● **GOAL OF THE EXERCISE**: The word "Assignments" may appear in some lines of the data; copy every such line.

%%

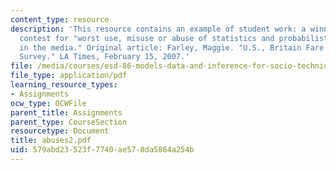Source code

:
 ```yaml
---
content_type: resource
description: 'This resource contains an example of student work: a winner of the weekly
  contest for "worst use, misuse or abuse of statistics and probabilistic reasoning
  in the media." Original article: Farley, Maggie. "U.S., Britain Fare Poorly in Children
  Survey." LA Times, February 15, 2007.'
file: /media/courses/esd-86-models-data-and-inference-for-socio-technical-systems-spring-2007/579abd23523f7740ae578da5864a254b_abuses2.pdf
file_type: application/pdf
learning_resource_types:
- Assignments
ocw_type: OCWFile
parent_title: Assignments
parent_type: CourseSection
resourcetype: Document
title: abuses2.pdf
uid: 579abd23-523f-7740-ae57-8da5864a254b
---
```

%%

● **EXPECTED ANSWER**:
- Assignments
parent_title: Assignments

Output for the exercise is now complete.